Statement of Benefit to California:
The disability and loss of earning power and personal freedom resulting from Huntington's disease (HD) is devastating and creates a financial burden for California. Individuals are struck in the prime of life, at a point when they are their most productive and have their highest earning potential. As the disease progresses, individuals require institutional care at great financial cost. Therapies using human embryonic stem cells (hESCs) have the potential to change the lives of hundreds of individuals and their families, which brings the human cost into the thousands. Further, hESCs from HD patients will help us understand the factors that dictate the course of the disease and provide a resource for drug development. For the potential of hESCs in HD to be realized, a very forward-thinking disease team effort will allow the most experienced investigators in HD, stem cell research and clinical trials to come together and identify a lead development candidate for treatment of HD. This early translation grant will allow for a comprehensive and systematic evaluation of several promising approaches to identify a candidate and develop hESCs into viable treatments. HD is the 3rd most prevalent neurodegenerative disease, but because it is entirely genetic and the mutation known, a diagnosis can be made with certainty and clinical applications of hESCs may provide insights into treating brain diseases that are not caused by a single, known mutation.

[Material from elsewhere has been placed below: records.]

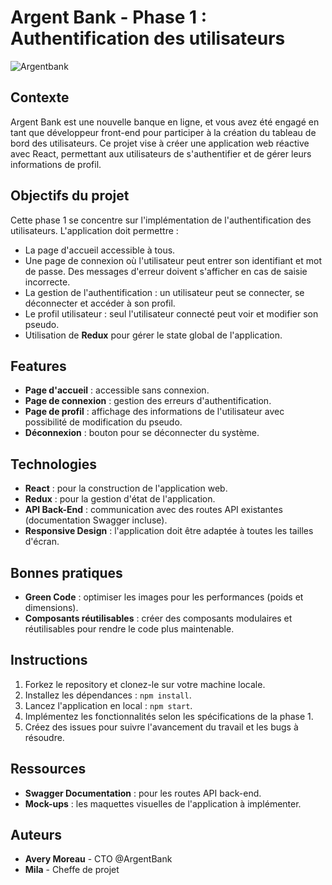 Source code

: # Argent Bank - Phase 1 : Authentification des utilisateurs

![Argentbank](https://github.com/user-attachments/assets/de583431-6b10-4aad-8bb1-c2c6e2309e54)

## Contexte

Argent Bank est une nouvelle banque en ligne, et vous avez été engagé en tant que développeur front-end pour participer à la création du tableau de bord des utilisateurs. Ce projet vise à créer une application web réactive avec React, permettant aux utilisateurs de s'authentifier et de gérer leurs informations de profil.

## Objectifs du projet

Cette phase 1 se concentre sur l'implémentation de l'authentification des utilisateurs. L'application doit permettre :

- La page d'accueil accessible à tous.
- Une page de connexion où l'utilisateur peut entrer son identifiant et mot de passe. Des messages d'erreur doivent s'afficher en cas de saisie incorrecte.
- La gestion de l'authentification : un utilisateur peut se connecter, se déconnecter et accéder à son profil.
- Le profil utilisateur : seul l'utilisateur connecté peut voir et modifier son pseudo.
- Utilisation de **Redux** pour gérer le state global de l'application.

## Features

- **Page d'accueil** : accessible sans connexion.
- **Page de connexion** : gestion des erreurs d'authentification.
- **Page de profil** : affichage des informations de l'utilisateur avec possibilité de modification du pseudo.
- **Déconnexion** : bouton pour se déconnecter du système.
  
## Technologies

- **React** : pour la construction de l'application web.
- **Redux** : pour la gestion d'état de l'application.
- **API Back-End** : communication avec des routes API existantes (documentation Swagger incluse).
- **Responsive Design** : l'application doit être adaptée à toutes les tailles d'écran.

## Bonnes pratiques

- **Green Code** : optimiser les images pour les performances (poids et dimensions).
- **Composants réutilisables** : créer des composants modulaires et réutilisables pour rendre le code plus maintenable.

## Instructions

1. Forkez le repository et clonez-le sur votre machine locale.
2. Installez les dépendances : `npm install`.
3. Lancez l'application en local : `npm start`.
4. Implémentez les fonctionnalités selon les spécifications de la phase 1.
5. Créez des issues pour suivre l'avancement du travail et les bugs à résoudre.

## Ressources

- **Swagger Documentation** : pour les routes API back-end.
- **Mock-ups** : les maquettes visuelles de l'application à implémenter.

## Auteurs

- **Avery Moreau** - CTO @ArgentBank
- **Mila** - Cheffe de projet
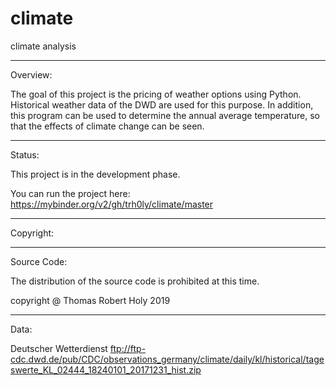 # climate
climate analysis

-------------------------------------------------------------------------------------------------------------------------------------------------------
Overview:

The goal of this project is the pricing of weather options using Python. Historical weather data of the DWD are used for this purpose. In addition, this program can be used to determine the annual average temperature, so that the effects of climate change can be seen.

-------------------------------------------------------------------------------------------------------------------------------------------------------
Status:

This project is in the development phase.

You can run the project here: https://mybinder.org/v2/gh/trh0ly/climate/master

-------------------------------------------------------------------------------------------------------------------------------------------------------
Copyright:

-----------------------
Source Code:

The distribution of the source code is prohibited at this time.

copyright @ Thomas Robert Holy 2019

-----------------------
Data:

Deutscher Wetterdienst
ftp://ftp-cdc.dwd.de/pub/CDC/observations_germany/climate/daily/kl/historical/tageswerte_KL_02444_18240101_20171231_hist.zip
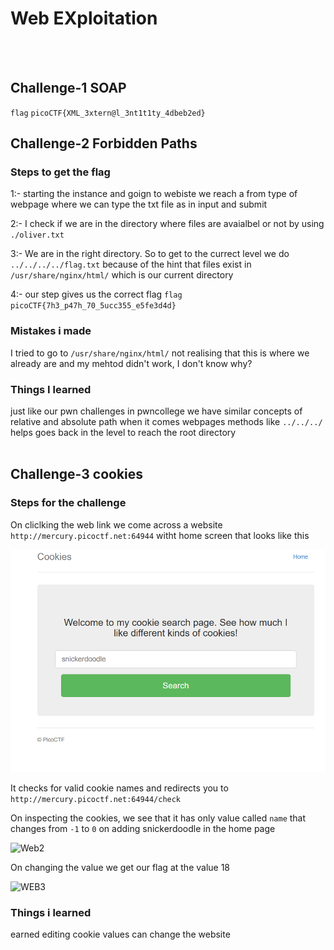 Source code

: # Web EXploitation
<br><br>

## Challenge-1 SOAP
`flag` `picoCTF{XML_3xtern@l_3nt1t1ty_4dbeb2ed}`

## Challenge-2 Forbidden Paths
### Steps to get the flag
1:- starting the instance and goign to webiste we reach a from type of webpage where we can type the txt file as in input and submit

2:- I check if we are in the directory where files are avaialbel or not by using `./oliver.txt`

3:- We are in the right directory. So to get to the currect level we do `../../../../flag.txt` because of the hint that files  exist in `/usr/share/nginx/html/` which is our current directory

4:- our step gives us the correct flag
`flag` `picoCTF{7h3_p47h_70_5ucc355_e5fe3d4d}`
<br>

### Mistakes i made
I tried to go to `/usr/share/nginx/html/` not realising that this is where we already are and my mehtod didn't work, I don't know why?
<br>

### Things I learned
just like our pwn challenges in pwncollege we have similar concepts of relative and absolute path when it comes webpages
methods like `../../../` helps goes back in the level to reach the root directory
<br><br>

## Challenge-3 cookies

### Steps for the challenge
On cliclking the web link we come across a website `http://mercury.picoctf.net:64944` witht home screen that looks like this

![Web1](web1.png)

It checks for valid cookie names and redirects you to `http://mercury.picoctf.net:64944/check`

On inspecting the cookies, we see that it has only value called `name` that changes from `-1` to `0` on adding snickerdoodle in the home page

![Web2](/web2.png)

On changing the value we get our flag at the value 18

![WEB3](/WEB3.png)
<br>

### Things i learned
earned editing cookie values can change the website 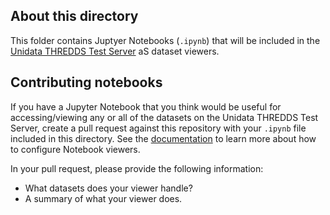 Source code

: ## About this directory
This folder contains Juptyer Notebooks (`.ipynb`) that will be included in the [Unidata THREDDS Test Server](thredds-dev.unidata.ucar.edu) aS dataset viewers.

## Contributing notebooks
If you have a Jupyter Notebook that you think would be useful for accessing/viewing any or all of the datasets on the Unidata THREDDS Test Server, 
create a pull request against this repository with your `.ipynb` file included in this directory. See the [documentation](https://docs.unidata.ucar.edu/tds/5.0/userguide/customizing_tds_look_and_feel.html#contribute-notebooks)
to learn more about how to configure Notebook viewers.

In your pull request, please provide the following information:
* What datasets does your viewer handle?
* A summary of what your viewer does.
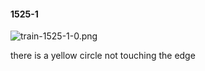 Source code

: #### 1525-1
![train-1525-1-0.png](https://github.com/lil-lab/nlvr/raw/master/nlvr/train/images/34/train-1525-1-0.png "train-1525-1-0.png")

there is a yellow circle not touching the edge
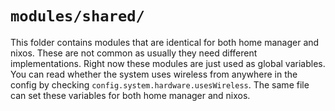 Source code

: # `modules/shared/`

This folder contains modules that are identical for both home manager and nixos.
These are not common as usually they need different implementations. Right now
these modules are just used as global variables. You can read whether the
system uses wireless from anywhere in the config by checking
`config.system.hardware.usesWireless`. The same file can set these variables for
both home manager and nixos.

We have assembled a strong team of California-based senior investigators to carry out the proposed studies. In addition, consultants having areas of expertise in stem cell biology, HD clinical trials, transplantation and regulatory affairs have been recruited and are productively interacting, in part through the resources of the CIRM [REDACTED] Planning award. We will build on existing regional stem cell resources used by scientists from California institutions. Anticipated benefits to the citizens of California include: 1) development of new human stem cell-based treatments for HD with application to other neurodegenerative diseases such as Alzheimer's and Parkinson's diseases that affect thousands of individuals in California; 2) improved methods for following the course of the disease in order to treat HD as early as possible before symptoms are manifest; 3) generation of new techniques for using stem cells (and derived cells) to deliver drugs or other agents to tissues, thereby developing new treatment methods; 4) transfer of new technologies and intellectual property to the public realm with resulting IP revenues coming into the state with possible creation of new biotechnology spin-off companies; and 5) reductions in extensive care-giving and medical costs. It is anticipated that the return to the State in terms of revenue, health benefits for its Citizens and job creation will be significant.